• **DIRECTIONS**
The records below are to be restated word for word, with every picture left out.

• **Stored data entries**

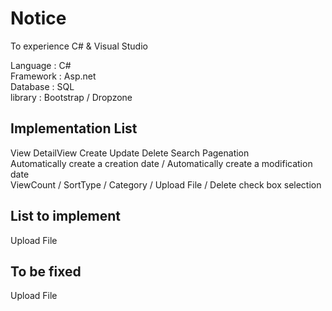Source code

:# Notice

To experience C# & Visual Studio

Language : C# <br>
Framework : Asp.net <br>
Database : SQL <br>
library : Bootstrap / Dropzone <br>


## Implementation List
View DetailView Create Update Delete Search Pagenation <br>
Automatically create a creation date / Automatically create a modification date <br>
ViewCount / SortType / Category / Upload File / Delete check box selection


## List to implement
Upload File


## To be fixed

Upload File
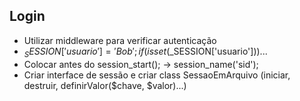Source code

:## Login

-   Utilizar middleware para verificar autenticação
-   $_SESSION['usuario'] = 'Bob'; if (isset($\_SESSION['usuario']))...
-   Colocar antes do session_start(); -> session_name('sid');
-   Criar interface de sessão e criar class SessaoEmArquivo (iniciar, destruir, definirValor($chave, $valor)...)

• **COMPLETED EXERCISE**
Source code

:# Notice

To experience C# & Visual Studio

Language : C# <br>
Framework : Asp.net <br>
Database : SQL <br>
library : Bootstrap / Dropzone <br>


## Implementation List
View DetailView Create Update Delete Search Pagenation <br>
Automatically create a creation date / Automatically create a modification date <br>
ViewCount / SortType / Category / Upload File / Delete check box selection


## List to implement
Upload File


## To be fixed

Upload File
Source code

:## Login

-   Utilizar middleware para verificar autenticação
-   $_SESSION['usuario'] = 'Bob'; if (isset($\_SESSION['usuario']))...
-   Colocar antes do session_start(); -> session_name('sid');
-   Criar interface de sessão e criar class SessaoEmArquivo (iniciar, destruir, definirValor($chave, $valor)...)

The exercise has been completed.